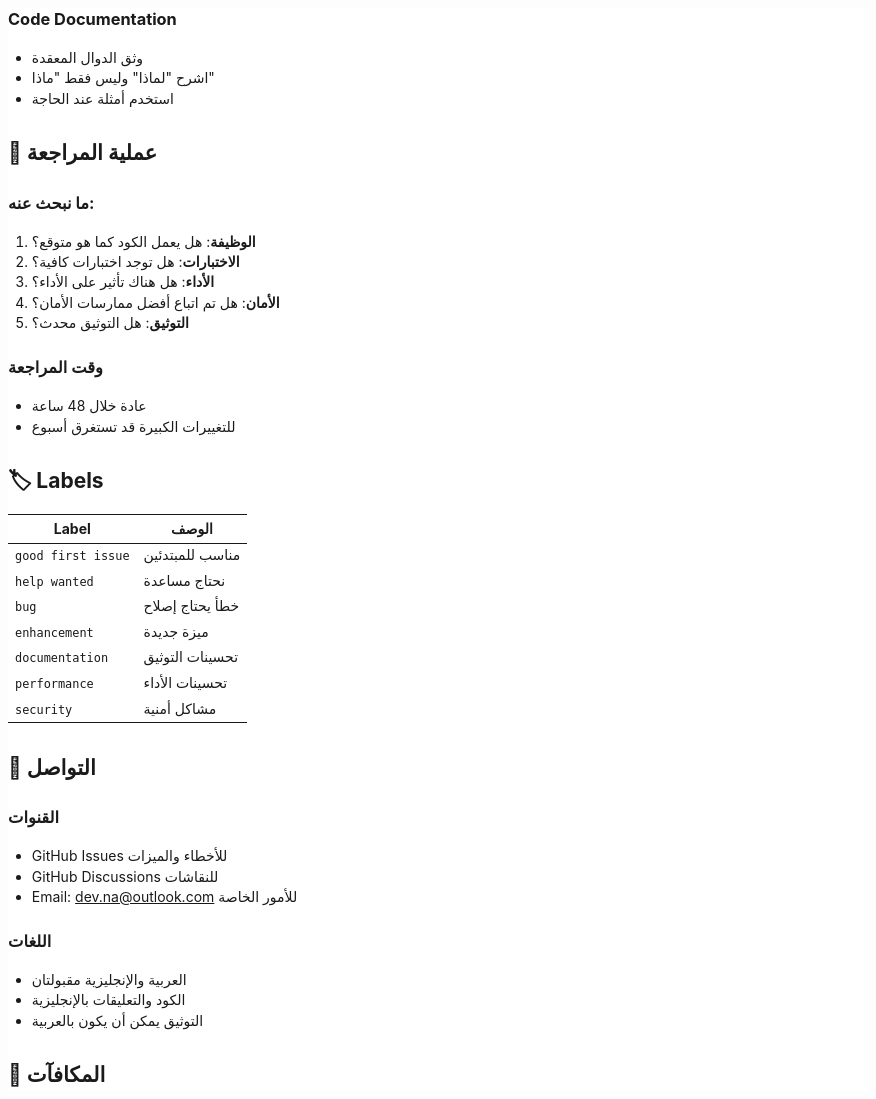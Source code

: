 ### Code Documentation
- وثق الدوال المعقدة
- اشرح "لماذا" وليس فقط "ماذا"
- استخدم أمثلة عند الحاجة

## 🔄 عملية المراجعة

### ما نبحث عنه:
1. **الوظيفة**: هل يعمل الكود كما هو متوقع؟
2. **الاختبارات**: هل توجد اختبارات كافية؟
3. **الأداء**: هل هناك تأثير على الأداء؟
4. **الأمان**: هل تم اتباع أفضل ممارسات الأمان؟
5. **التوثيق**: هل التوثيق محدث؟

### وقت المراجعة
- عادة خلال 48 ساعة
- للتغييرات الكبيرة قد تستغرق أسبوع

## 🏷️ Labels

| Label | الوصف |
|-------|-------|
| `good first issue` | مناسب للمبتدئين |
| `help wanted` | نحتاج مساعدة |
| `bug` | خطأ يحتاج إصلاح |
| `enhancement` | ميزة جديدة |
| `documentation` | تحسينات التوثيق |
| `performance` | تحسينات الأداء |
| `security` | مشاكل أمنية |

## 💬 التواصل

### القنوات
- GitHub Issues للأخطاء والميزات
- GitHub Discussions للنقاشات
- Email: dev.na@outlook.com للأمور الخاصة

### اللغات
- العربية والإنجليزية مقبولتان
- الكود والتعليقات بالإنجليزية
- التوثيق يمكن أن يكون بالعربية

## 🎁 المكافآت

## [WORK TO COMPLETE]
Return, with nothing added or dropped, the line containing "1. **الوظيفة**: هل يعمل الكود كما هو متوقع؟" and every line after it to the end of the listing above.

## [TASK ANSWER]
1. **الوظيفة**: هل يعمل الكود كما هو متوقع؟
2. **الاختبارات**: هل توجد اختبارات كافية؟
3. **الأداء**: هل هناك تأثير على الأداء؟
4. **الأمان**: هل تم اتباع أفضل ممارسات الأمان؟
5. **التوثيق**: هل التوثيق محدث؟

### وقت المراجعة
- عادة خلال 48 ساعة
- للتغييرات الكبيرة قد تستغرق أسبوع

## 🏷️ Labels

| Label | الوصف |
|-------|-------|
| `good first issue` | مناسب للمبتدئين |
| `help wanted` | نحتاج مساعدة |
| `bug` | خطأ يحتاج إصلاح |
| `enhancement` | ميزة جديدة |
| `documentation` | تحسينات التوثيق |
| `performance` | تحسينات الأداء |
| `security` | مشاكل أمنية |

## 💬 التواصل

### القنوات
- GitHub Issues للأخطاء والميزات
- GitHub Discussions للنقاشات
- Email: dev.na@outlook.com للأمور الخاصة

### اللغات
- العربية والإنجليزية مقبولتان
- الكود والتعليقات بالإنجليزية
- التوثيق يمكن أن يكون بالعربية

## 🎁 المكافآت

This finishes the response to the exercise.